恭也が眠りに落ちて一時間あまりが経ったころ、彼の携帯電話が鳴った。
「せからしかね、誰ね?」
寝ぼけ眼を擦り、携帯を手に取る。剣道部の友人からのメールだった。まだ半分寝ている恭也は、欠伸をしながらメールを開いた。
……と、次の瞬間、彼は、大きく目を見開き、辺りの者が驚くほどの大声を出した。
「う、嘘やろ! な、な、な、何で?」
勢いよく上半身を起こし、もう一度読み直す。
そこには、“黒崎が学校を辞めた”と、確かに記されていた。
「今、何時?」そう思い、携帯の画面を確認する。
表示されている時刻は、十二時三十分。学校は昼休みだ。
詳しい話を聞こうと彼は、メールを寄越した友人に電話をかけた。
……ワンコール。……ツーコール。やきもきしながら恭也は、相手が出るのを待った。
しかし、スリーコール目の途中で、携帯は、突然彼の手を離れた。
何者かによって、いきなり横から奪われてしまったのだ。
「ちょ、ちょっと……」
そちらを睨み、文句を言いかける恭也。
だが、彼は、言葉の途中で口を噤んだ。携帯を奪った犯人は、黒スーツにサングラス姿の、どう見ても堅気だとは思えない男だったのである。

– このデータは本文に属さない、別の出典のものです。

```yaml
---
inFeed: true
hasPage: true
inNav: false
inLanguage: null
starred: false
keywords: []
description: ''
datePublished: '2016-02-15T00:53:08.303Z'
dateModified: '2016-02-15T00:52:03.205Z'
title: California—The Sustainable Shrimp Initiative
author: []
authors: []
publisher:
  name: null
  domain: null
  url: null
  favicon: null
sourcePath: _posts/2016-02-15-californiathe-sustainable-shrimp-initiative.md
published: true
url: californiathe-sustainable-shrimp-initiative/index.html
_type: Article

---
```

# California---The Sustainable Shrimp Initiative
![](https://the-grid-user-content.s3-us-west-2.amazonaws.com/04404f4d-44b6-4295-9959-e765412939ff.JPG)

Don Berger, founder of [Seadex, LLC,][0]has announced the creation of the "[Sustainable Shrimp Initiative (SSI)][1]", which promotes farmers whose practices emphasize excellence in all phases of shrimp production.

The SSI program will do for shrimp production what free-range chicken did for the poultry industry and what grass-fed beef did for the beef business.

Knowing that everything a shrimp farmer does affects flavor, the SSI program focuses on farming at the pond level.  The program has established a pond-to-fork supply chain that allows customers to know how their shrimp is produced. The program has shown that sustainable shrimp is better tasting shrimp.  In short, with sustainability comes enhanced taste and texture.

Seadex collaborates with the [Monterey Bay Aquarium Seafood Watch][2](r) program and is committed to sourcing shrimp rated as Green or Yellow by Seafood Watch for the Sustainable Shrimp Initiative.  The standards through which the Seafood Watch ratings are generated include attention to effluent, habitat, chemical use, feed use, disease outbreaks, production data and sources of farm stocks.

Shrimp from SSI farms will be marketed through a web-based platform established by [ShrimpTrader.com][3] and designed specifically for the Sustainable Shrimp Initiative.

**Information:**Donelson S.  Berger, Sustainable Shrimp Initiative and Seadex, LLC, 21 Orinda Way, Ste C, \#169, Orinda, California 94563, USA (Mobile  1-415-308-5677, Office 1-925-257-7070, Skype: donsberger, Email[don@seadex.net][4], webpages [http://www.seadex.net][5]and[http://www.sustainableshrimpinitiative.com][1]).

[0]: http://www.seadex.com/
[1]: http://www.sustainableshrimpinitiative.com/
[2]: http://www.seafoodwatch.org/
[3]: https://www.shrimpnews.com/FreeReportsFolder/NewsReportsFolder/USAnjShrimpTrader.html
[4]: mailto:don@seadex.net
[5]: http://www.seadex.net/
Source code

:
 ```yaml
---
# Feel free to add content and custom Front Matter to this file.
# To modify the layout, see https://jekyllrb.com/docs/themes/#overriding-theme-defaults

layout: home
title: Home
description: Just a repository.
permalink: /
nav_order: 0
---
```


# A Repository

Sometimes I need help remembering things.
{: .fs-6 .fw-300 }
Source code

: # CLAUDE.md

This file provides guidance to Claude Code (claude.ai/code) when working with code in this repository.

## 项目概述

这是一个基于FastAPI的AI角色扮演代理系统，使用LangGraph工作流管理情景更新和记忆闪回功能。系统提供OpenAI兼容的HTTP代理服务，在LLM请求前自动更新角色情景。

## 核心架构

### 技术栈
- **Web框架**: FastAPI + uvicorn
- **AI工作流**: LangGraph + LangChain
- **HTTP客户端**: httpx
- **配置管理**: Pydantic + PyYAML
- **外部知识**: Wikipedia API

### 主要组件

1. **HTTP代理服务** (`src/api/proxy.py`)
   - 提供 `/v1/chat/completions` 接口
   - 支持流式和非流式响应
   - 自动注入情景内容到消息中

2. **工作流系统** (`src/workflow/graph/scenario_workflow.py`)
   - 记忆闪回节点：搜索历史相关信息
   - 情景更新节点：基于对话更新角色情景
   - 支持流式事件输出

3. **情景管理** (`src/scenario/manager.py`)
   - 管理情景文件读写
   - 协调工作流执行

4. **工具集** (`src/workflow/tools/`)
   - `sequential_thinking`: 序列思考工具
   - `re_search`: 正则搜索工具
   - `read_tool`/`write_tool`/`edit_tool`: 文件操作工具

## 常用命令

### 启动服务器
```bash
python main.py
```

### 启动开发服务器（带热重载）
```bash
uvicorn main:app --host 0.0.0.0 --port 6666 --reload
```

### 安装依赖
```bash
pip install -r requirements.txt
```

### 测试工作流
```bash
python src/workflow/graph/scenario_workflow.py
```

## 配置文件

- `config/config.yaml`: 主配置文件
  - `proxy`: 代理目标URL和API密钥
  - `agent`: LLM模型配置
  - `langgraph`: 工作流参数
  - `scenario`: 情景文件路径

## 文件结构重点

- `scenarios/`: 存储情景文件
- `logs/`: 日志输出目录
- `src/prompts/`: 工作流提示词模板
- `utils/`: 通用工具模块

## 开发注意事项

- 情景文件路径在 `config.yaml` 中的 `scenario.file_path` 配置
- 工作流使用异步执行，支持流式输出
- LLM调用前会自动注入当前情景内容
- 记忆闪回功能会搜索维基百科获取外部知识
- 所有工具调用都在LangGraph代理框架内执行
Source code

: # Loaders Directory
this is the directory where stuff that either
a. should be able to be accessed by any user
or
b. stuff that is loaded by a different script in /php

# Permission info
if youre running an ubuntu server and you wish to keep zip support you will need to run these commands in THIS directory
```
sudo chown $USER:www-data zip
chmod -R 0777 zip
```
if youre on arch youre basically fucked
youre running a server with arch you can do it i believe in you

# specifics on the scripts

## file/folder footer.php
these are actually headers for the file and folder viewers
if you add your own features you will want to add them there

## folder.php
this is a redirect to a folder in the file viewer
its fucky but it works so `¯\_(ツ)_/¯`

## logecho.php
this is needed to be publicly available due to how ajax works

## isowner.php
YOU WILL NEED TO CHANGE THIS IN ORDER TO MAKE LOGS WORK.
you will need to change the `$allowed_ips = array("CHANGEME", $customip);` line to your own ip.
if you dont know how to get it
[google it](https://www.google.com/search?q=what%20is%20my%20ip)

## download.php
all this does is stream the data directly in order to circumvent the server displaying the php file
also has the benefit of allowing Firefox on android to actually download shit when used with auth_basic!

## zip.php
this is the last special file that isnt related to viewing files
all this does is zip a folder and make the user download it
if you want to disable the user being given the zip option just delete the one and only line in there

しかも、その後ろには、同じ恰好をした男がもうひとりいた。
「な、何ばすると……ですか?」
思わず恭也は、語尾を敬語に変えた。久し振りに使った敬語だった。
黒スーツの男は、何も言わずに携帯の電源を切ると、恭也へと投げ返した。
それを受け取りながら恭也は、「これは、やばか。絶対に関わっちゃいかんばい」と、逃げ出す算段を始めた。
しかし、彼が行動に移るよりも先に、男は口を開いた。
「竹田恭也だな?」
「は、はぁ。そうですけど……」
「召集令状だ」
男は、一枚の紙を恭也の眼前に突きつけた。
「……え? しょーしゅー、れーじょー?」
訳が分からない恭也は、瞬きも忘れてその紙を見つめた。
「とにかく、一緒にきてもらおう。話は車の中でする。母親の許可は既に取ってあるから安心しろ」
男は、有無を言わさぬ様子で恭也の右腕を掴んだ。すかさず、もうひとりが左を固める。
そして、彼は、半ば引き摺られるようにしながら、公園脇に止めてある車へと押しこめられた。
恭也を乗せた車は、何事もなかったかのように、福岡空港方面へと走り去って行った。
十二時三十四分。福岡県福岡市にて竹田恭也確保。